[ACTIVITY]: Show all lines from the material that carry the word "enumerate".

[MATERIAL SHOWN]:
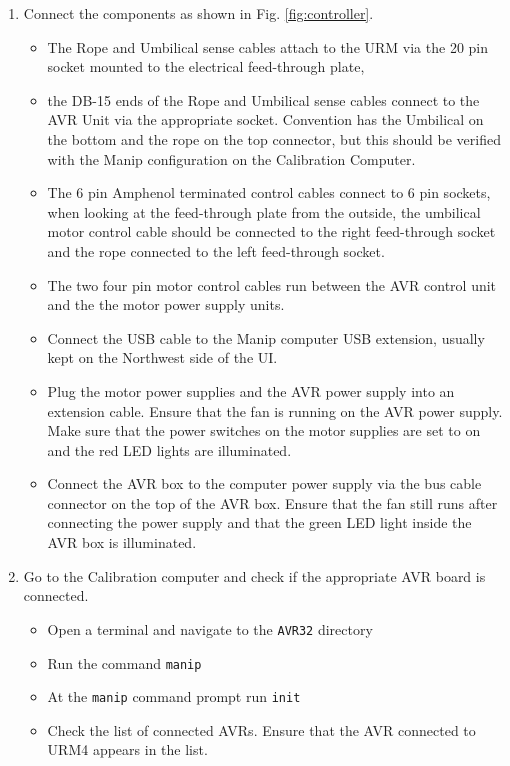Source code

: \documentclass[11pt]{article}
\begin{document}
  
\begin{enumerate}[label={$\square$}]
\item Connect the components as shown in Fig. \ref{fig:controller}.
  \begin{itemize}[label={$\square$}]
  \item The Rope and Umbilical sense cables attach to the URM via the
    20 pin socket mounted to the electrical feed-through plate,
  \item the DB-15 ends of the Rope and Umbilical sense cables connect
    to the AVR Unit via the appropriate socket. Convention has the
    Umbilical on the bottom and the rope on the top connector, but
    this should be verified with the Manip configuration on the
    Calibration Computer.
  \item The 6 pin Amphenol terminated control cables connect to 6 pin
    sockets, when looking at the feed-through plate from the outside,
    the umbilical motor control cable should be connected to the right
    feed-through socket and the rope connected to the left feed-through
    socket.
  \item The two four pin motor control cables run between the AVR
    control unit and the the motor power supply units.
  \item Connect the USB cable to the Manip computer USB extension,
    usually kept on the Northwest side of the UI.
  \item Plug the motor power supplies and the AVR power supply into an
    extension cable. Ensure that the fan is running on the AVR power
    supply. Make sure that the power switches on the motor supplies
    are set to on and the red LED lights are illuminated.
  \item Connect the AVR box to the computer power supply via the bus
    cable connector on the top of the AVR box. Ensure that the fan
    still runs after connecting the power supply and that the green
    LED light inside the AVR box is illuminated.
  \end{itemize}
\item Go to the Calibration computer and check if the appropriate AVR board
  is connected.
  \begin{itemize}[label=$\square$]
  \item Open a terminal and navigate to the \verb+AVR32+ directory
  \item Run the command \verb+manip+
  \item At the \verb+manip+ command prompt run \verb+init+
  \item Check the list of connected AVRs. Ensure that the AVR connected to URM4 appears in the list.

\end{itemize}
\end{enumerate}
\end{document}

[ANSWER TO THIS EXERCISE]:
\begin{enumerate}[label={$\square$}]
\end{enumerate}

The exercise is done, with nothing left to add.